Le soir, un message glacial de Capito lui demanda de le tenir informé de l’évolution de la situation. Le sous-entendu était clair, plus dans ce que Capito n’avait pas dit que dans ce qu’il avait dit, à savoir que si les autochtones devaient effectivement attaquer le camp de Drusus, il ne pourrait compter que sur lui-même pour faire face à la situation.
L’attaque n’eut pas lieu. Pendant toute la journée qui suivit, Drusus arpenta le camp fébrilement, exhortant ses ingénieurs à activer la mise en place des palissades. Lorsque d’autres groupes d’exploration quittèrent le camp pour aller chasser le cerf, le cochon sauvage ou les grands oiseaux, il s’assura qu’ils étaient escortés de trois fois plus d’hommes qu’il n’était nécessaire à l’ordinaire et il ne cessa de s’inquiéter jusqu’à leur retour. Il envoya aussi une autre patrouille, menée par Rufus Trogus, pour aller explorer la zone au-delà de celle où Marcus et ses hommes avaient été enlevés, à la recherche d’éventuels indices pouvant expliquer leur disparition. Mais Trogus revint sans la moindre bribe d’information utile.

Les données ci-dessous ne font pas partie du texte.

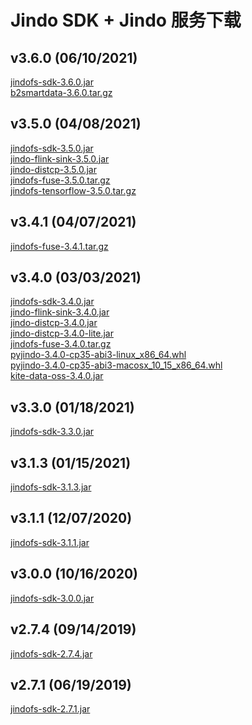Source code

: # Jindo SDK + Jindo 服务下载

## v3.6.0 (06/10/2021)

[jindofs-sdk-3.6.0.jar](https://smartdata-binary.oss-cn-shanghai.aliyuncs.com/jindofs-sdk-3.6.0.jar)<br />
[b2smartdata-3.6.0.tar.gz](https://smartdata-binary.oss-cn-shanghai.aliyuncs.com/b2smartdata-3.6.0.tar.gz)

## v3.5.0 (04/08/2021)

[jindofs-sdk-3.5.0.jar](https://smartdata-binary.oss-cn-shanghai.aliyuncs.com/jindofs-sdk-3.5.0.jar)  
[jindo-flink-sink-3.5.0.jar](https://smartdata-binary.oss-cn-shanghai.aliyuncs.com/Flink/jindo-flink-sink-3.5.0.jar)  
[jindo-distcp-3.5.0.jar](https://smartdata-binary.oss-cn-shanghai.aliyuncs.com/Jindo-distcp-3.0/DISTCP-3.5/jindo-distcp-3.5.0.jar)<br />
[jindofs-fuse-3.5.0.tar.gz](https://smartdata-binary.oss-cn-shanghai.aliyuncs.com/jindofs-fuse-3.5.0.tar.gz)  
[jindofs-tensorflow-3.5.0.tar.gz](https://smartdata-binary.oss-cn-shanghai.aliyuncs.com/Tensorflow/jindofs-tensorflow-3.5.0.tar.gz)  

## v3.4.1 (04/07/2021)

[jindofs-fuse-3.4.1.tar.gz](https://smartdata-binary.oss-cn-shanghai.aliyuncs.com/jindofs-fuse-3.4.1.tar.gz)  


## v3.4.0 (03/03/2021)
[jindofs-sdk-3.4.0.jar](https://smartdata-binary.oss-cn-shanghai.aliyuncs.com/jindofs-sdk-3.4.0.jar)  
[jindo-flink-sink-3.4.0.jar](https://smartdata-binary.oss-cn-shanghai.aliyuncs.com/Flink/jindo-flink-sink-3.4.0.jar)  
[jindo-distcp-3.4.0.jar](https://smartdata-binary.oss-cn-shanghai.aliyuncs.com/Jindo-distcp/Jar/native/jindo-distcp-3.4.0.jar)  
[jindo-distcp-3.4.0-lite.jar](https://smartdata-binary.oss-cn-shanghai.aliyuncs.com/Jindo-distcp/Jar/lite/jindo-distcp-3.4.0-lite.jar)  
[jindofs-fuse-3.4.0.tar.gz](https://smartdata-binary.oss-cn-shanghai.aliyuncs.com/jindofs-fuse-3.4.0.tar.gz)  
[pyjindo-3.4.0-cp35-abi3-linux_x86_64.whl](https://smartdata-binary.oss-cn-shanghai.aliyuncs.com/PyJindo/pyjindo-3.4.0-cp35-abi3-linux_x86_64.whl)  
[pyjindo-3.4.0-cp35-abi3-macosx_10_15_x86_64.whl](https://smartdata-binary.oss-cn-shanghai.aliyuncs.com/PyJindo/pyjindo-3.4.0-cp35-abi3-macosx_10_15_x86_64.whl)<br>
[kite-data-oss-3.4.0.jar](https://smartdata-binary.oss-cn-shanghai.aliyuncs.com/kite/kite-data-oss-3.4.0.jar)

## v3.3.0 (01/18/2021)
[jindofs-sdk-3.3.0.jar](https://smartdata-binary.oss-cn-shanghai.aliyuncs.com/jindofs-sdk-3.3.0.jar)  

## v3.1.3 (01/15/2021)
[jindofs-sdk-3.1.3.jar](https://smartdata-binary.oss-cn-shanghai.aliyuncs.com/jindofs-sdk-3.1.3.jar)  

## v3.1.1 (12/07/2020)
[jindofs-sdk-3.1.1.jar](https://smartdata-binary.oss-cn-shanghai.aliyuncs.com/jindofs-sdk-3.1.1.jar)  

## v3.0.0 (10/16/2020)
[jindofs-sdk-3.0.0.jar](https://smartdata-binary.oss-cn-shanghai.aliyuncs.com/jindofs-sdk-3.0.0.jar)  

## v2.7.4 (09/14/2019)
[jindofs-sdk-2.7.4.jar](https://smartdata-binary.oss-cn-shanghai.aliyuncs.com/jindofs-sdk-2.7.401.jar)  

## v2.7.1 (06/19/2019)
[jindofs-sdk-2.7.1.jar](https://smartdata-binary.oss-cn-shanghai.aliyuncs.com/jindofs-sdk-2.7.1.jar)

Drusus eut du mal à dormir cette nuit-là, assailli par les moustiques, les cris et rugissements incessants des bêtes de la jungle et une chaleur tellement moite qu’elle en devenait presque palpable. Un oiseau dans un arbre voisin se mit à chanter d’une voix profonde et lancinante, un chant si triste qu’il eut sur Drusus l’effet d’un chant funèbre. Il ne cessait de spéculer sur le sort de Marcus. Ils ne l’ont pas tué, se répétait-il comme un leitmotiv, car si c’était ce qu’ils avaient en tête, ils l’auraient fait lors de l’embuscade en forêt. Non, ils doivent vouloir l’interroger. Lui soutirer des informations sur le nombre de nos troupes, nos intentions, les armes que nous avons. Puis, il se dit une fois de plus qu’ils auraient du mal à faire parler Marcus sans le torturer. Par conséquent…
Le jour finit par se lever. Drusus émergea de sa tente et vit les sentinelles affectées à la surveillance de la plage arriver dans sa direction.